それは暖かい光と共に彼らを包み込み、あれほど暴走していた力が少しずつ弱まっていく。


そして次第にリオの力も抜けて行き、その場で倒れた。


アメリアはそんなリオを支え、自分の膝に彼の頭を乗せて寝かせた。


暴走が止まり、アメリアの光魔法も消えた頃、リオの意志も戻ったのかうっすらと眼を開けた。

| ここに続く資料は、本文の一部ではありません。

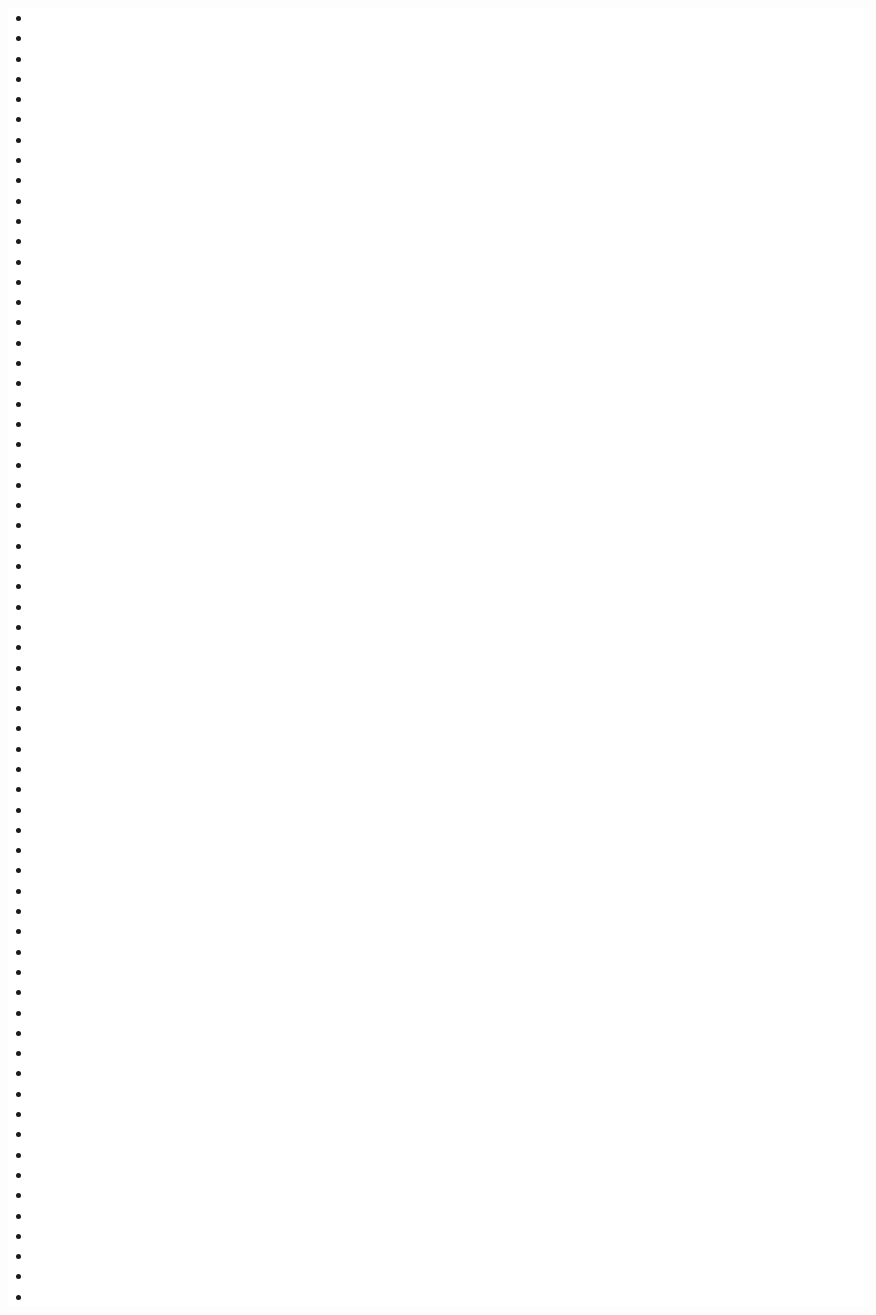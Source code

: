 - [](/catalog/cpb-aacip-525-gf0ms3m39d)
- [](/catalog/cpb-aacip-199-58bg7h3f)
- [](/catalog/cpb-aacip-199-49g4f9sw)
- [](/catalog/cpb-aacip-199-708w9q4h)
- [](/catalog/cpb-aacip-516-sb3ws8jm5c)
- [](/catalog/cpb-aacip-28-639k35mm81)
- [](/catalog/cpb-aacip-15-2r3nv9976n)
- [](/catalog/cpb-aacip-15-84mkmc9h)
- [](/catalog/cpb-aacip-529-3f4kk95f1n)
- [](/catalog/cpb-aacip-507-xk84j0c03t)
- [](/catalog/cpb-aacip-507-2b8v980644)
- [](/catalog/cpb-aacip-507-m61bk17h23)
- [](/catalog/cpb-aacip-507-4j09w09k3r)
- [](/catalog/cpb-aacip-507-rj48p5w80b)
- [](/catalog/cpb-aacip-507-r20rr1qg9n)
- [](/catalog/cpb-aacip-507-v97zk56f02)
- [](/catalog/cpb-aacip-507-7p8tb0zb9s)
- [](/catalog/cpb-aacip-507-251fj2b044)
- [](/catalog/cpb-aacip-507-hx15m6329k)
- [](/catalog/cpb-aacip-507-hm52f7kk2n)
- [](/catalog/cpb-aacip-507-dn3zs2m00m)
- [](/catalog/cpb-aacip-507-vt1gh9c665)
- [](/catalog/cpb-aacip-507-0000000m18)
- [](/catalog/cpb-aacip-507-bc3st7fg4d)
- [](/catalog/cpb-aacip-507-j678s4kf2w)
- [](/catalog/cpb-aacip-507-8p5v698w0m)
- [](/catalog/cpb-aacip-507-p26pz52c26)
- [](/catalog/cpb-aacip-507-1n7xk8547v)
- [](/catalog/cpb-aacip-507-c824b2xv5s)
- [](/catalog/cpb-aacip-507-ft8df6ks6c)
- [](/catalog/cpb-aacip-507-nc5s75794r)
- [](/catalog/cpb-aacip-507-qn5z60cs1r)
- [](/catalog/cpb-aacip-507-c53dz03p3p)
- [](/catalog/cpb-aacip-507-804xg9fw00)
- [](/catalog/cpb-aacip-507-pn8x92279q)
- [](/catalog/cpb-aacip-507-d21rf5m35p)
- [](/catalog/cpb-aacip-507-gq6qz2347p)
- [](/catalog/cpb-aacip-507-x05x63c03d)
- [](/catalog/cpb-aacip-507-8911n7z903)
- [](/catalog/cpb-aacip-507-4t6f18sz65)
- [](/catalog/cpb-aacip-525-6t0gt5gd56)
- [](/catalog/cpb-aacip-507-8k74t6fv4c)
- [](/catalog/cpb-aacip-507-r49g44jh21)
- [](/catalog/cpb-aacip-507-sj19k46n3m)
- [](/catalog/cpb-aacip-529-c53dz04829)
- [](/catalog/cpb-aacip-153-655dvcgs)
- [](/catalog/cpb-aacip-4dceb4e6772)
- [](/catalog/cpb-aacip-86-19f4qv2m)
- [](/catalog/cpb-aacip-86-46qz661j)
- [](/catalog/cpb-aacip-86-87brv9vq)
- [](/catalog/cpb-aacip-86-03cz8xnz)
- [](/catalog/cpb-aacip-86-46254dc5)
- [](/catalog/cpb-aacip-86-5918997s)
- [](/catalog/cpb-aacip-86-97xkszq3)
- [](/catalog/cpb-aacip-86-72p5j0dr)
- [](/catalog/cpb-aacip-86-13905sp4)
- [](/catalog/cpb-aacip-86-45q83j3c)
- [](/catalog/cpb-aacip-86-4947ddrj)
- [](/catalog/cpb-aacip-221-88qc00qk)
- [](/catalog/cpb-aacip-15-td9n29ph67)
- [](/catalog/cpb-aacip-15-mp4vh5cq17)
- [](/catalog/cpb-aacip-15-k06ww7756n)
- [](/catalog/cpb-aacip-375-19s1rs0s)
- [](/catalog/cpb-aacip-375-58pc8drx)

目の前には心配そうな表情をしたアメリアの顔があった。


彼はそっと彼女の頬に手を伸ばし、弱々しく笑った。


「本当は君が来るのを待ってた。なかなか来ないから心配しちゃったよ」


「ごめんなさい……」


彼女は申し訳なさそうな顔で答える。


「謝らないで。こんなに傷つけてしまったのはボクなんだから。傷つけたくないのに自分の気持ちが抑えられなかった。でも、君の温もりを感じた時、すごく安心して嬉しかったよ。ありがとう。君はやっぱりボクの天使だね」


彼女は自分の頬に触れる手を握る。


「大好きだよ、アメリア。君がいたからボクは強くなれたんだ。こうしてここにいられるのも君のおかげだよ。君が側にいてくれたらボクはもっと強く生きられる。君の側にいるだけで勇気が出るんだ。ボクだけのものになってほしいけど、きっとその願いは叶わないよね。それでもボクは願うよ。君がそうして優しく笑っていられるようにってね」


彼はそう言ってアメリアに微笑んだ後、また意識を失った。


魔法の暴走で体力を使い切ってしまったのだろう。


サディアスも近づいて来て、眠りについたリオを抱えて校舎へと移動した。